_WORK REQUIRED_
Each line of the records containing "Definition" is to be copied out and returned.

_MATERIAL SHOWN_
+---+

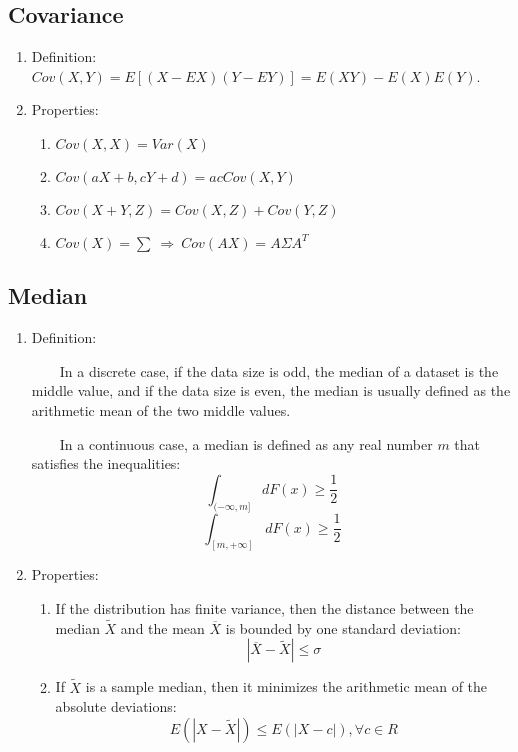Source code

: \documentclass[a4paper]{article}
\begin{document}
\subsection{Covariance}
	\begin{enumerate}
	\item Definition: $Cov(X,Y)=E[(X-EX)(Y-EY)]=E(XY)-E(X)E(Y)$.
	\item Properties:
		\begin{enumerate}
		\item $Cov(X,X)=Var(X)$
		\item $Cov(aX+b,cY+d)=acCov(X,Y)$
		\item $Cov(X+Y,Z)=Cov(X,Z)+Cov(Y,Z)$
		\item $Cov(X)=\sum\ \Rightarrow\ Cov(AX)=A\Sigma A^T$
		\end{enumerate}
	\end{enumerate}


\subsection{Median}
	\begin{enumerate}
	\item Definition: 

\ \ \ \ In a discrete case, if the data size is odd, the median of a dataset is the middle value, and if the data size is even, the median is usually defined as the arithmetic mean of the two middle values.

\ \ \ \ In a continuous case, a median is defined as any real number $m$ that satisfies the inequalities:
$$\int_{(-\infty,m]}dF(x)\geq\frac{1}{2}$$
$$\int_{[m,+\infty]}dF(x)\geq\frac{1}{2}$$
	\item Properties:
		\begin{enumerate}
		\item If the distribution has finite variance, then the distance between the median $\tilde X$ and the mean $\overline{X}$ is bounded by one standard deviation:
$$|\overline{X}-\tilde{X}|\leq\sigma$$
		\item If $\tilde{X}$ is a sample median, then it minimizes the arithmetic mean of the absolute deviations:
$$E(|X-\tilde{X}|)\leq E(|X-c|), \forall c\in R$$
		\end{enumerate}
	\end{enumerate}
\end{document}
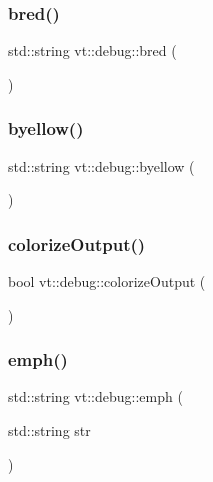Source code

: \subsubsection{\texorpdfstring{bred()}{bred()}}
{\footnotesize\ttfamily std\+::string vt\+::debug\+::bred (\begin{DoxyParamCaption}{ }\end{DoxyParamCaption})\hspace{0.3cm}{\ttfamily [inline]}}

\mbox{\label{namespacevt_1_1debug_afb3aac4faf63d7f2aac0d6d142d0b599}} 
\subsubsection{\texorpdfstring{byellow()}{byellow()}}
{\footnotesize\ttfamily std\+::string vt\+::debug\+::byellow (\begin{DoxyParamCaption}{ }\end{DoxyParamCaption})\hspace{0.3cm}{\ttfamily [inline]}}

\mbox{\label{namespacevt_1_1debug_adf5702c2e0469340d30ee8882848f304}} 
\subsubsection{\texorpdfstring{colorize\+Output()}{colorizeOutput()}}
{\footnotesize\ttfamily bool vt\+::debug\+::colorize\+Output (\begin{DoxyParamCaption}{ }\end{DoxyParamCaption})\hspace{0.3cm}{\ttfamily [inline]}}

\mbox{\label{namespacevt_1_1debug_add365336d7aa2053b5b7588ccad48ac7}} 
\subsubsection{\texorpdfstring{emph()}{emph()}}
{\footnotesize\ttfamily std\+::string vt\+::debug\+::emph (\begin{DoxyParamCaption}\item[{std\+::string}]{str }\end{DoxyParamCaption})\hspace{0.3cm}{\ttfamily [inline]}}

+---+

_PROBLEM SOLUTION_
	\item Definition: $Cov(X,Y)=E[(X-EX)(Y-EY)]=E(XY)-E(X)E(Y)$.
	\item Definition: 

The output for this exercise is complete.